[Stored data entries]
##############################

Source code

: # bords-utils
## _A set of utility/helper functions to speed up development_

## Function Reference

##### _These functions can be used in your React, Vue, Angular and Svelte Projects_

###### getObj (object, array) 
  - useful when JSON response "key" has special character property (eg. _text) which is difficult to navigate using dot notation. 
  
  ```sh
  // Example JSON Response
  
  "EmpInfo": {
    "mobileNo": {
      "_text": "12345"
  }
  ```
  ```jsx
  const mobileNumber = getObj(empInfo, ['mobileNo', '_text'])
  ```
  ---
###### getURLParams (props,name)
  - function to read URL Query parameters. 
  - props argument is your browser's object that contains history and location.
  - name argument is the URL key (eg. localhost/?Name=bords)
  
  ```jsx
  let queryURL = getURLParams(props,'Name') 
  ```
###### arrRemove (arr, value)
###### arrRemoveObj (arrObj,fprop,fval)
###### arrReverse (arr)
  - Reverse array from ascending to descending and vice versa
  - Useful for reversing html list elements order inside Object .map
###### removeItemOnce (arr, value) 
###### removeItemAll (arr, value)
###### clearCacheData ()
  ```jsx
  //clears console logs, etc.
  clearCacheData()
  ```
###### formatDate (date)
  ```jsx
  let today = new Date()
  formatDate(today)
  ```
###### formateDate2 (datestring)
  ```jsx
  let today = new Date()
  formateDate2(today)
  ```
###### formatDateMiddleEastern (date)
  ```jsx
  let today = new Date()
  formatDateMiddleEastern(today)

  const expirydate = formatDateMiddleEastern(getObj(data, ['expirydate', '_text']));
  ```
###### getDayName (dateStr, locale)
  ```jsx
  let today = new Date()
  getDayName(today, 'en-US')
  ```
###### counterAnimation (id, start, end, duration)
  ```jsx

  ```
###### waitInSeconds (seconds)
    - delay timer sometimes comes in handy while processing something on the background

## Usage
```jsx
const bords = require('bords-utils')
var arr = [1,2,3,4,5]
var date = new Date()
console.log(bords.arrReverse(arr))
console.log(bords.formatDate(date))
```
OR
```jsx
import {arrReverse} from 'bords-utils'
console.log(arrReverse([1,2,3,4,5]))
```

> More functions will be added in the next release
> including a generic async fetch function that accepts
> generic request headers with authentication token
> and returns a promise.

##############################

TASK GOAL:
Look through the entries above and report each line where the string "value" occurs.

SOLUTION TO THE EXERCISE:
###### arrRemove (arr, value)
###### removeItemOnce (arr, value) 
###### removeItemAll (arr, value)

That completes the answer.